Upon her marriage to Rev. John Francis Williams, Mollye enthusiastically added the responsibilities of a Baptist minister’s wife to the demands of her teaching career. Tapping a deep well of kindness and charm, she assumed an active role in church affairs and became a valuable asset to her husband’s ministry as his calling moved them to Wheeling, WV, New Orleans, Newport News, VA, St. Paul, MN, and finally to Cleveland, OH. With each move, Mollye contributed her efforts to the activities of the local community, and continued her work as a tireless educator and organizer. She was a teacher of the deaf in Newport News. Her last position was with the Special Education Department of the public schools of St. Paul, MN.
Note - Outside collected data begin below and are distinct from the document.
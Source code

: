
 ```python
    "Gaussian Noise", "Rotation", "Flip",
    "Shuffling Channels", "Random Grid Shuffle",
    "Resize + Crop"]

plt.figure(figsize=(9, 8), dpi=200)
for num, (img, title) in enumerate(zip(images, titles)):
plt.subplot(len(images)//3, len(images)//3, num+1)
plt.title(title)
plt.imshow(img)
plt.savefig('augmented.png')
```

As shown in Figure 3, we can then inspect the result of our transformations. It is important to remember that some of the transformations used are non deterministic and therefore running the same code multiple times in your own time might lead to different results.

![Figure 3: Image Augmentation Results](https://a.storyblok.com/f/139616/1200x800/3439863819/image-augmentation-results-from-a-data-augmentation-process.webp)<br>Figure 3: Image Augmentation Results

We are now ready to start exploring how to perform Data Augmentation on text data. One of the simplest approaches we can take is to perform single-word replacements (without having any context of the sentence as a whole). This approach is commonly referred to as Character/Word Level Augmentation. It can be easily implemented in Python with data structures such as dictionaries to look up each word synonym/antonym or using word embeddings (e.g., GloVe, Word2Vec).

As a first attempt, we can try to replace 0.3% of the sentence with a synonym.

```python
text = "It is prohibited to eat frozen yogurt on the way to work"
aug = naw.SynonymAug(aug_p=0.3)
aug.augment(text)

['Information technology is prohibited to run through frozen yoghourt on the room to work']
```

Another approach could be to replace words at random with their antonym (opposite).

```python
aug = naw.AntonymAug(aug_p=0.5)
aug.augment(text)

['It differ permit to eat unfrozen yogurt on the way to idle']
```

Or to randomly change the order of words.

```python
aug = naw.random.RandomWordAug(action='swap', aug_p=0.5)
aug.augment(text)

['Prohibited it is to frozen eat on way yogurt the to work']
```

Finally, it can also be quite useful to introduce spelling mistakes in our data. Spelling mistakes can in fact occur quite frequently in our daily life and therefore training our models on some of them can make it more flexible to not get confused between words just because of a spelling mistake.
In spite of her public responsibilities, privately this little dynamo of a woman remained the same girl who had grown up in a kind, close-knit clan, who never failed to come to the aid of a friend or family member in need. Mollye often said that her family “might not have been rich in material things, but was blessed with an abundance of love.” Although she had no children of her own, she took a benevolent interest in the raising of her eight nieces and nephews to whom she was their beloved, fun-loving “Aunt Mollye” of the brilliant dark eyes and the uniquely raucous infectious laugh. A perfectionist in all things, she was a patient but exacting taskmaster to this younger generation.

Raised to be the quintessential southern lady, Mollye maintained a seemingly effortless, yet impressive standard of living throughout her life. As mistress of the various parsonages she and her husband called home, she created attractive, immaculate surroundings, imbued with an atmosphere of style, whimsy, comfort, and ease.

Mollye Williams leaves behind a legacy of fond memories of loving devotion to family and friends, hard work, good deeds, and numerous lives made better for her having touched them.

She is preceded in death by her four brothers, five sisters and her husband of more than fifty years. She is survived by four nieces and nephews: Miss June Morgan of New York City, Clintona Jackson Hare, Esq. of Morristown, NJ, Stanley Jackson, Esq. of Detroit, and Elbert Hendricks, PhD, of Copenhagen, Denmark.